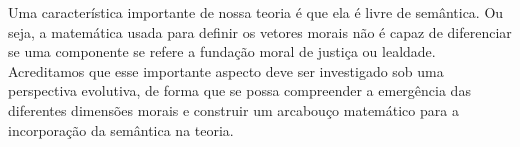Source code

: Uma característica importante de nossa teoria é que ela é livre de
semântica.  Ou seja, a matemática usada para definir os vetores morais
não é capaz de diferenciar se uma componente se refere a fundação moral
de justiça ou lealdade. Acreditamos que esse importante aspecto deve ser
investigado sob uma perspectiva evolutiva, de forma que se possa compreender
a emergência das diferentes dimensões morais e construir um arcabouço
matemático para a incorporação da semântica na teoria.

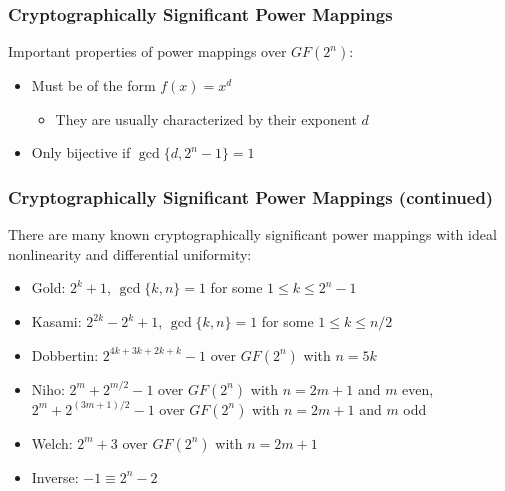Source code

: \documentclass[10pt]{beamer}
\begin{document}
\begin{frame}
	\frametitle{Cryptographically Significant Power Mappings}
	Important properties of power mappings over $GF(2^n)$:
	\begin{itemize}
		\item Must be of the form $f(x) = x^d$
		\begin{itemize}
			\item They are usually characterized by their exponent $d$
		\end{itemize}
		\item Only bijective if $\gcd\{d, 2^n - 1\} = 1$
	\end{itemize}
\end{frame}

\begin{frame}
	\frametitle{Cryptographically Significant Power Mappings (continued)}
	There are many known cryptographically significant power mappings with ideal nonlinearity and differential uniformity:
	\begin{itemize}
		\item Gold: $2^{k} + 1$, $\gcd\{k,n\} = 1$ for some $1 \leq k \leq 2^{n} - 1$
		\item Kasami: $2^{2k} - 2^k + 1$, $\gcd\{k,n\} = 1$ for some $1 \leq k \leq n/2$
		\item Dobbertin: $2^{4k + 3k + 2k + k} - 1$ over $GF(2^n)$ with $n = 5k$
		\item Niho: $2^{m} + 2^{m/2} - 1$ over $GF(2^n)$ with $n = 2m + 1$ and $m$ even, $2^{m} + 2^{(3m + 1)/2} - 1$ over $GF(2^n)$ with $n = 2m + 1$ and $m$ odd
		\item Welch: $2^m + 3$ over $GF(2^n)$ with $n = 2m + 1$
		\item Inverse: $-1 \equiv 2^n - 2$
	\end{itemize}
\end{frame}

\end{document}
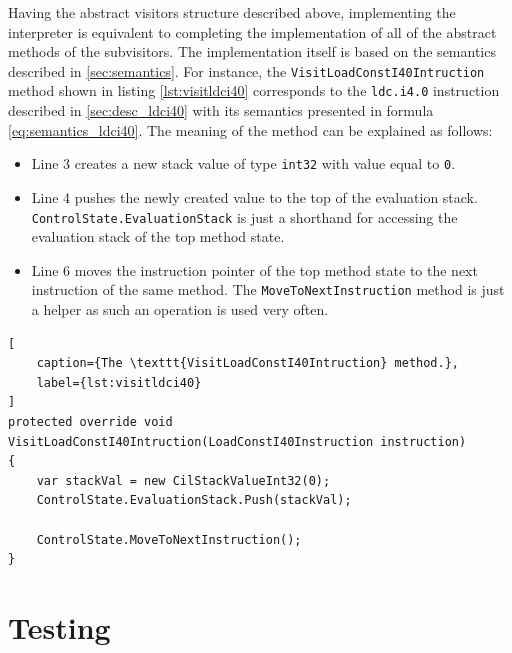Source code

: \documentclass[declaration,shortabstract,english,mgr]{iithesis}
\begin{document}
Having the abstract visitors structure described above, implementing the interpreter is equivalent to completing the implementation of all of the abstract methods of the subvisitors. The implementation itself is based on the semantics described in \ref{sec:semantics}. For instance, the \texttt{VisitLoadConstI40Intruction} method shown in listing \ref{lst:visitldci40} corresponds to the \texttt{ldc.i4.0} instruction described in \ref{sec:desc_ldci40} with its semantics presented in formula \ref{eq:semantics_ldci40}. The meaning of the method can be explained as follows:
\begin{itemize}
	\item{Line 3 creates a new stack value of type \texttt{int32} with value equal to \texttt{0}.}
	\item{Line 4 pushes the newly created value to the top of the evaluation stack. \texttt{ControlState.EvaluationStack} is just a shorthand for accessing the evaluation stack of the top method state.}
	\item{Line 6 moves the instruction pointer of the top method state to the next instruction of the same method. The \texttt{MoveToNextInstruction} method is just a helper as such an operation is used very often.}
\end{itemize}

\begin{lstlisting}[
	caption={The \texttt{VisitLoadConstI40Intruction} method.},
	label={lst:visitldci40}
]
protected override void VisitLoadConstI40Intruction(LoadConstI40Instruction instruction)
{
	var stackVal = new CilStackValueInt32(0);
	ControlState.EvaluationStack.Push(stackVal);

	ControlState.MoveToNextInstruction();
}
\end{lstlisting}

\clearpage


\chapter{Testing}
\label{sec:testing}
\end{document}
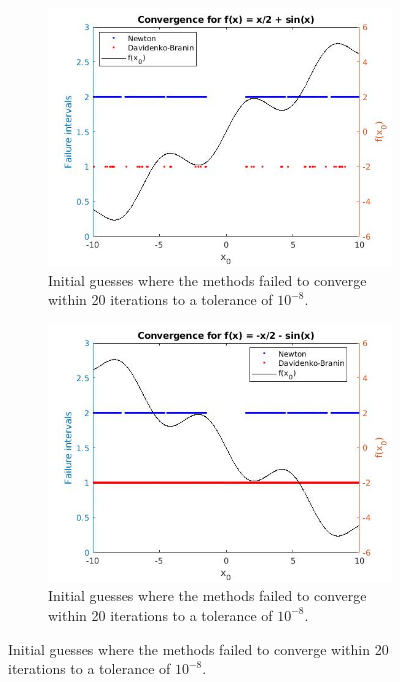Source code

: \documentclass{book}
\begin{document}
\begin{figure}
	\begin{subfigure}{0.5\textwidth}
		\includegraphics[width=\textwidth]{DB01.jpg}
		\caption{Initial guesses where the methods failed to converge within 20 iterations to a tolerance of $10^{-8}$.}
		\label{fig:DBM1}
	\end{subfigure}
	\begin{subfigure}{0.5\textwidth}
		\includegraphics[width=\textwidth]{DB02.jpg}
		\caption{Initial guesses where the methods failed to converge within 20 iterations to a tolerance of $10^{-8}$.}
		\label{fig:DBM2}
	\end{subfigure}
\end{figure}
\end{document}

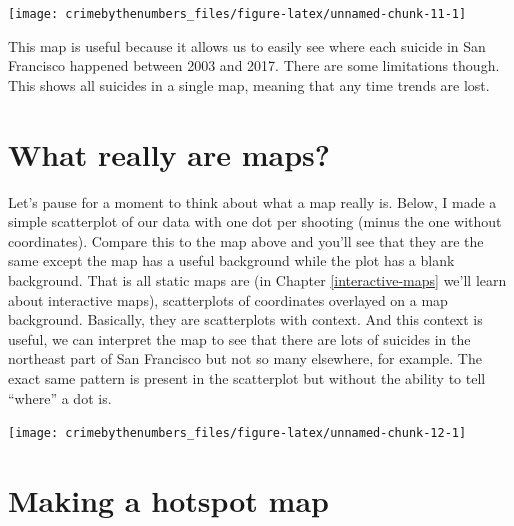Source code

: \documentclass[
]{krantz}
\makeatletter
\newenvironment{Shaded}{\begin{snugshade}}{\end{snugshade}}
\newcommand{\AttributeTok}[1]{\textcolor[rgb]{0.61,0.61,0.61}{#1}}
\newcommand{\FunctionTok}[1]{\textcolor[rgb]{0,0,0}{#1}}
\newcommand{\NormalTok}[1]{#1}
\newcommand{\SpecialCharTok}[1]{\textcolor[rgb]{0,0,0}{#1}}
\newcommand{\StringTok}[1]{\textcolor[rgb]{0.5,0.5,0.5}{#1}}
\newenvironment{kframe}{%
\medskip{}
\setlength{\fboxsep}{.8em}
 \def\at@end@of@kframe{}%
 \ifinner\ifhmode%
  \def\at@end@of@kframe{\end{minipage}}%
  \begin{minipage}{\columnwidth}%
 \fi\fi%
 \def\FrameCommand##1{\hskip\@totalleftmargin \hskip-\fboxsep
 \colorbox{shadecolor}{##1}\hskip-\fboxsep
     \hskip-\linewidth \hskip-\@totalleftmargin \hskip\columnwidth}%
 \MakeFramed {\advance\hsize-\width
   \@totalleftmargin\z@ \linewidth\hsize
   \@setminipage}}%
 {\par\unskip\endMakeFramed%
 \at@end@of@kframe}
\renewenvironment{Shaded}{\begin{kframe}}{\end{kframe}}
\makeatother
\begin{document}
\begin{center}\texttt{[image: crimebythenumbers\_files/figure-latex/unnamed-chunk-11-1]} \end{center}

This map is useful because it allows us to easily see where each suicide in San Francisco happened between 2003 and 2017. There are some limitations though. This shows all suicides in a single map, meaning that any time trends are lost.

\hypertarget{what-really-are-maps}{%
\section{What really are maps?}\label{what-really-are-maps}}

Let's pause for a moment to think about what a map really is. Below, I made a simple scatterplot of our data with one dot per shooting (minus the one without coordinates). Compare this to the map above and you'll see that they are the same except the map has a useful background while the plot has a blank background. That is all static maps are (in Chapter \ref{interactive-maps} we'll learn about interactive maps), scatterplots of coordinates overlayed on a map background. Basically, they are scatterplots with context. And this context is useful, we can interpret the map to see that there are lots of suicides in the northeast part of San Francisco but not so many elsewhere, for example. The exact same pattern is present in the scatterplot but without the ability to tell ``where'' a dot is.

\begin{Shaded}
\end{Shaded}

\begin{center}\texttt{[image: crimebythenumbers\_files/figure-latex/unnamed-chunk-12-1]} \end{center}

\hypertarget{making-a-hotspot-map}{%
\section{Making a hotspot map}\label{making-a-hotspot-map}}
\end{document}
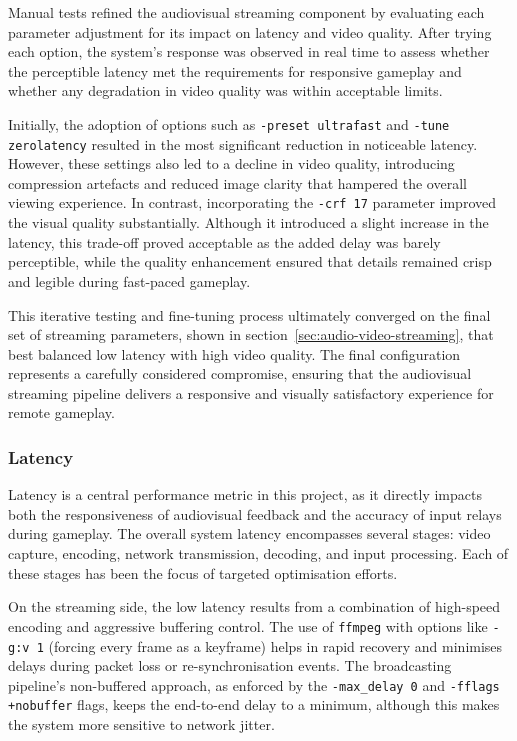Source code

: Manual tests refined the audiovisual streaming component by evaluating each parameter adjustment for its impact on latency and video quality. After trying each option, the system’s response was observed in real time to assess whether the perceptible latency met the requirements for responsive gameplay and whether any degradation in video quality was within acceptable limits.

Initially, the adoption of options such as \texttt{-preset ultrafast} and \linebreak \texttt{-tune zerolatency} resulted in the most significant reduction in noticeable latency. However, these settings also led to a decline in video quality, introducing compression artefacts and reduced image clarity that hampered the overall viewing experience. In contrast, incorporating the \texttt{-crf 17} parameter improved the visual quality substantially. Although it introduced a slight increase in the latency, this trade-off proved acceptable as the added delay was barely perceptible, while the quality enhancement ensured that details remained crisp and legible during fast-paced gameplay.

This iterative testing and fine-tuning process ultimately converged on the final set of streaming parameters, shown in section~\ref{sec:audio-video-streaming}, that best balanced low latency with high video quality. The final configuration represents a carefully considered compromise, ensuring that the audiovisual streaming pipeline delivers a responsive and visually satisfactory experience for remote gameplay.


\subsubsection{Latency}

Latency is a central performance metric in this project, as it directly impacts
both the responsiveness of audiovisual feedback and the accuracy of input relays
during gameplay. The overall system latency encompasses several stages: video
capture, encoding, network transmission, decoding, and input processing. Each of
these stages has been the focus of targeted optimisation efforts.

On the streaming side, the low latency results from a combination of
high-speed encoding and aggressive buffering control. The use of \texttt{ffmpeg}
with options like \texttt{-g:v 1} (forcing every frame as a keyframe) helps in
rapid recovery and minimises delays during packet loss or re-synchronisation
events. The broadcasting pipeline’s non-buffered approach, as enforced by the
\texttt{-max\_delay 0} and \texttt{-fflags +nobuffer} flags, keeps the
end-to-end delay to a minimum, although this makes the system more
sensitive to network jitter.

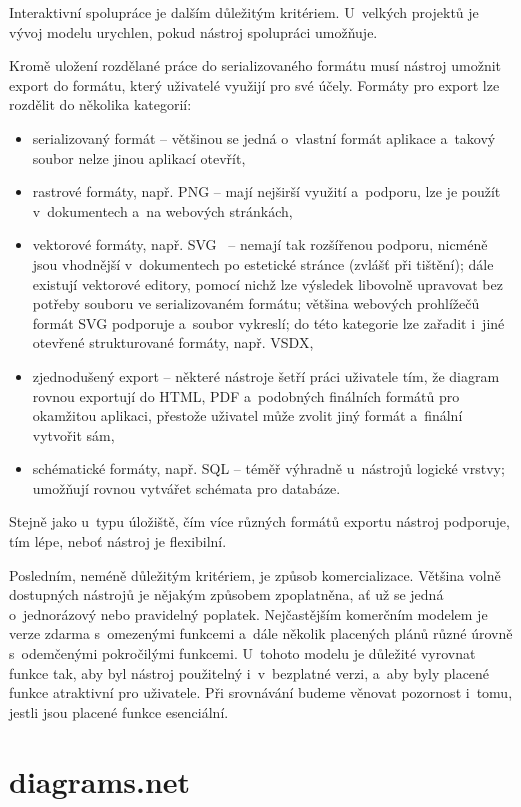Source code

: Interaktivní spolupráce je dalším důležitým kritériem. U~velkých projektů je
vývoj modelu urychlen, pokud nástroj spolupráci umožňuje.

Kromě uložení rozdělané práce do serializovaného formátu musí nástroj umožnit
export do formátu, který uživatelé využijí pro své účely. Formáty pro export lze
rozdělit do několika kategorií:
\begin{itemize}
  \item serializovaný formát -- většinou se jedná o~vlastní formát aplikace
a~takový soubor nelze jinou aplikací otevřít,
  \item rastrové formáty, např. PNG -- mají nejširší využití a~podporu, lze je
  použít v~dokumentech a~na webových stránkách,
  \item vektorové formáty, např. SVG~\cite{Dirk18} -- nemají tak
  rozšířenou podporu, nicméně jsou vhodnější v~dokumentech po estetické stránce
  (zvlášť při tištění); dále existují vektorové editory, pomocí nichž lze
  výsledek libovolně upravovat bez potřeby souboru ve serializovaném formátu;
  většina webových prohlížečů formát SVG podporuje a~soubor vykreslí; do této
  kategorie lze zařadit i~jiné otevřené strukturované formáty, např. VSDX,
  \item zjednodušený export -- některé nástroje šetří práci uživatele tím, že
  diagram rovnou exportují do HTML, PDF a~podobných finálních formátů pro
  okamžitou aplikaci, přestože uživatel může zvolit jiný formát a~finální
  vytvořit sám,
  \item schématické formáty, např. SQL -- téměř výhradně u~nástrojů logické
  vrstvy; umožňují rovnou vytvářet schémata pro databáze.
\end{itemize}

Stejně jako u~typu úložiště, čím více různých formátů exportu nástroj podporuje,
tím lépe, neboť nástroj je flexibilní.

Posledním, neméně důležitým kritériem, je způsob komercializace. Většina volně
dostupných nástrojů je nějakým způsobem zpoplatněna, ať už se jedná
o~jednorázový nebo pravidelný poplatek. Nejčastějším komerčním modelem je verze
zdarma s~omezenými funkcemi a~dále několik placených plánů různé úrovně
s~odemčenými pokročilými funkcemi. U~tohoto modelu je důležité vyrovnat funkce
tak, aby byl nástroj použitelný i~v~bezplatné verzi, a~aby byly placené funkce
atraktivní pro uživatele. Při srovnávání budeme věnovat pozornost i~tomu, jestli
jsou placené funkce esenciální.

\section{diagrams.net}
= = =
■ **Instructions to follow**:
Would you please repeat the lines from the one with "atraktivní pro uživatele." through the last line of the listing above, exactly and with nothing else?

■ **Answer below**:
atraktivní pro uživatele. Při srovnávání budeme věnovat pozornost i~tomu, jestli
jsou placené funkce esenciální.

\section{diagrams.net}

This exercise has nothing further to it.